È stato arrestatoi (finalmente, verrebbe da dire) il titolare della discoteca di Crans-Montana dove, a causa di un incendio, nella notte di Capodanno sono morti 40 giovani ed altri, tra gli oltre 100 feriti, lottano tra la vita e la morte a causa delle ustioni o per avere inalato fumo.
Crans-Montana: c'è un giudice a Sion! Arrestato il titolare della discoteca della tragedia
A decretarne l'arresto, all'esito dell'interrogatorio, durato oltre sei ore, è stata la procuratrice di Sion, Beatrice Pilloud, motivando la sua decisione con un ''potenziale rischi di fuga'', dopo che nei giorni scorsi s'erano levate generalizzate proteste per il fatto che Jacques Moretti e la moglie Jessica, nonostante la gravità dell'accaduto, fossero rimasti in libertà.
Nessun provvedimento restrittivo o comunque limitativo della libertà è stato adottato nei confronti della donna.
Jessica Moretti, uscendo dalla procura, scortata dai suoi avvocati, ha detto, tra le lacrime, che il suo ''pensiero costante è per le vittime. Una tragedia inimmaginabile, che non avrei mai potuto immaginare, ed è successa proprio nel nostro locale''.
Non sappiamo se le lacrime siano state sincere, ma che la tragedia fosse inimmaginabile è lecito avere dei dubbi, visto che l'incendio è scoppiato a causa delle a dir poco carenti misure di sicurezza: dal material usato per la insonorizzazione che non era ignifugo, per come avrebbe dovuto essere, al fatto che la larghezza dell'unica scala di accesso e uscita al locale, che si trova sotto il livello stradale, fosse stata ridotta, forse per ampliare la superficie del locale.
Moretti e la moglie, di passaporto francese, sono imprenditori nel settore ricettivo e del divertimento. Ora, secondo la Procura di Sion, devono rispondere di omicidi, lesioni e incendio colposi.
Il mutato atteggiamento della procura di Sion potrebbe essere stato determinato dall'acquisizione di ulteriori prove, tra le quali la cancellazione dai social di video girati al Constellation la sera della tragedia e il fatto che un filmato parrebbe avere ripreso Jessica Moretti mentre si allontanava dal locale con l'incasso cospicuo della serata.

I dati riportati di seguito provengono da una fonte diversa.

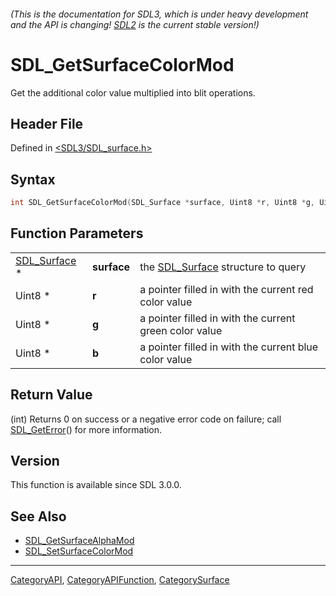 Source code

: ###### (This is the documentation for SDL3, which is under heavy development and the API is changing! [SDL2](https://wiki.libsdl.org/SDL2/) is the current stable version!)
# SDL_GetSurfaceColorMod

Get the additional color value multiplied into blit operations.

## Header File

Defined in [<SDL3/SDL_surface.h>](https://github.com/libsdl-org/SDL/blob/main/include/SDL3/SDL_surface.h)

## Syntax

```c
int SDL_GetSurfaceColorMod(SDL_Surface *surface, Uint8 *r, Uint8 *g, Uint8 *b);
```

## Function Parameters

|                              |             |                                                        |
| ---------------------------- | ----------- | ------------------------------------------------------ |
| [SDL_Surface](SDL_Surface) * | **surface** | the [SDL_Surface](SDL_Surface) structure to query      |
| Uint8 *                      | **r**       | a pointer filled in with the current red color value   |
| Uint8 *                      | **g**       | a pointer filled in with the current green color value |
| Uint8 *                      | **b**       | a pointer filled in with the current blue color value  |

## Return Value

(int) Returns 0 on success or a negative error code on failure; call
[SDL_GetError](SDL_GetError)() for more information.

## Version

This function is available since SDL 3.0.0.

## See Also

- [SDL_GetSurfaceAlphaMod](SDL_GetSurfaceAlphaMod)
- [SDL_SetSurfaceColorMod](SDL_SetSurfaceColorMod)

----
[CategoryAPI](CategoryAPI), [CategoryAPIFunction](CategoryAPIFunction), [CategorySurface](CategorySurface)

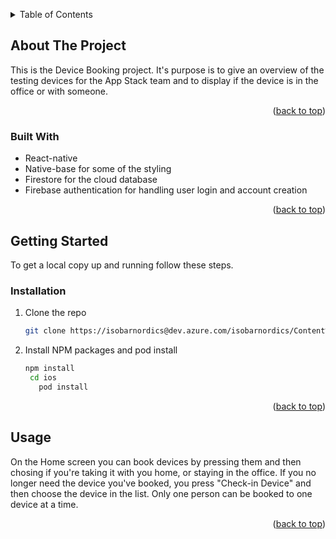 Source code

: <!-- Improved compatibility of back to top link: See: https://github.com/othneildrew/Best-README-Template/pull/73 -->

<a name="readme-top"></a>

<!--
*** Thanks for checking out the Best-README-Template. If you have a suggestion
*** that would make this better, please fork the repo and create a pull request
*** or simply open an issue with the tag "enhancement".
*** Don't forget to give the project a star!
*** Thanks again! Now go create something AMAZING! :D
-->

<!-- PROJECT SHIELDS -->
<!--
*** I'm using markdown "reference style" links for readability.
*** Reference links are enclosed in brackets [ ] instead of parentheses ( ).
*** See the bottom of this document for the declaration of the reference variables
*** for contributors-url, forks-url, etc. This is an optional, concise syntax you may use.
*** https://www.markdownguide.org/basic-syntax/#reference-style-links
-->

<!-- TABLE OF CONTENTS -->
<details>
  <summary>Table of Contents</summary>
  <ol>
    <li>
      <a href="#about-the-project">About The Project</a>
      <ul>
        <li><a href="#built-with">Built With</a></li>
      </ul>
    </li>
    <li>
      <a href="#getting-started">Getting Started</a>
      <ul>
        <li><a href="#prerequisites">Prerequisites</a></li>
        <li><a href="#installation">Installation</a></li>
      </ul>
    </li>
    <li><a href="#usage">Usage</a></li>
    <li><a href="#roadmap">Roadmap</a></li>
    <li><a href="#contributing">Contributing</a></li>
    <li><a href="#license">License</a></li>
    <li><a href="#contact">Contact</a></li>
    <li><a href="#acknowledgments">Acknowledgments</a></li>
  </ol>
</details>

<!-- ABOUT THE PROJECT -->

## About The Project

This is the Device Booking project. It's purpose is to give an overview of the testing devices for the App Stack team and to display if the device is in the office or with someone.

<p align="right">(<a href="#readme-top">back to top</a>)</p>

### Built With

- React-native
- Native-base for some of the styling
- Firestore for the cloud database
- Firebase authentication for handling user login and account creation

<p align="right">(<a href="#readme-top">back to top</a>)</p>

<!-- GETTING STARTED -->

## Getting Started

To get a local copy up and running follow these steps.

### Installation

1. Clone the repo
   ```sh
   git clone https://isobarnordics@dev.azure.com/isobarnordics/Content%20Solution%20Internship/_git/App%20Stack%20Device%20Management
   ```
2. Install NPM packages and pod install
   ```sh
   npm install
    cd ios
      pod install
   ```

<p align="right">(<a href="#readme-top">back to top</a>)</p>

<!-- USAGE EXAMPLES -->

## Usage
On the Home screen you can book devices by pressing them and then chosing if you're taking it with you home, or staying in the office. 
If you no longer need the device you've booked, you press "Check-in Device" and then choose the device in the list.
Only one person can be booked to one device at a time.

<p align="right">(<a href="#readme-top">back to top</a>)</p>

<!-- MARKDOWN LINKS & IMAGES -->
<!-- https://www.markdownguide.org/basic-syntax/#reference-style-links -->
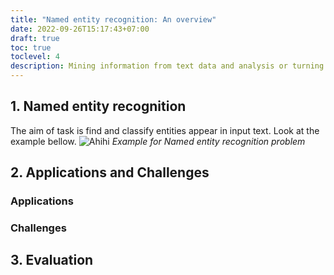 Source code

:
 ```yaml
---
title: "Named entity recognition: An overview"
date: 2022-09-26T15:17:43+07:00
draft: true
toc: true
toclevel: 4
description: Mining information from text data and analysis or turning unstructured data into structured data bring many real-world application. In that, detecting name of person, name of organization or name of some things in text is the prerequisite role in most text mining and analysis system. The problem called Named entity recognition, or NER for short. It bring us more powerful, e.g, we can identify whether the name of a person appear in text or not. Besides that, we could find articles mentioned the person to tracking his activities. In this post, we will get the general picture of NER problem from definition, applications, challenges and the way measuring the good of NER model.   
---
```

## 1. Named entity recognition
The aim of task is find and classify entities appear in input text. Look at the example bellow.
![Ahihi](/media/image/mixed/NER/NER_Definition.png)
*Example for Named entity recognition problem*

## 2. Applications and Challenges
### Applications

### Challenges

## 3. Evaluation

La procura di Sion, peraltro, nel sottolineare il pericolo di fuga per Jacques Moretti, ha fatto riferimento al fatto che Francia non concede facilmente l'estradizione.
C'è comunque da precisare che l'incombenza di oggi non era relativa all'incendio e alla sue tragiche conseguenze, ma a verificare le disponibilità economiche della coppia, probabilmente considerando come la loro situazione potesse agevolare un tentativo di allontanamento dalla Svizzera per eludere l'inchiesta e le sue conseguenze.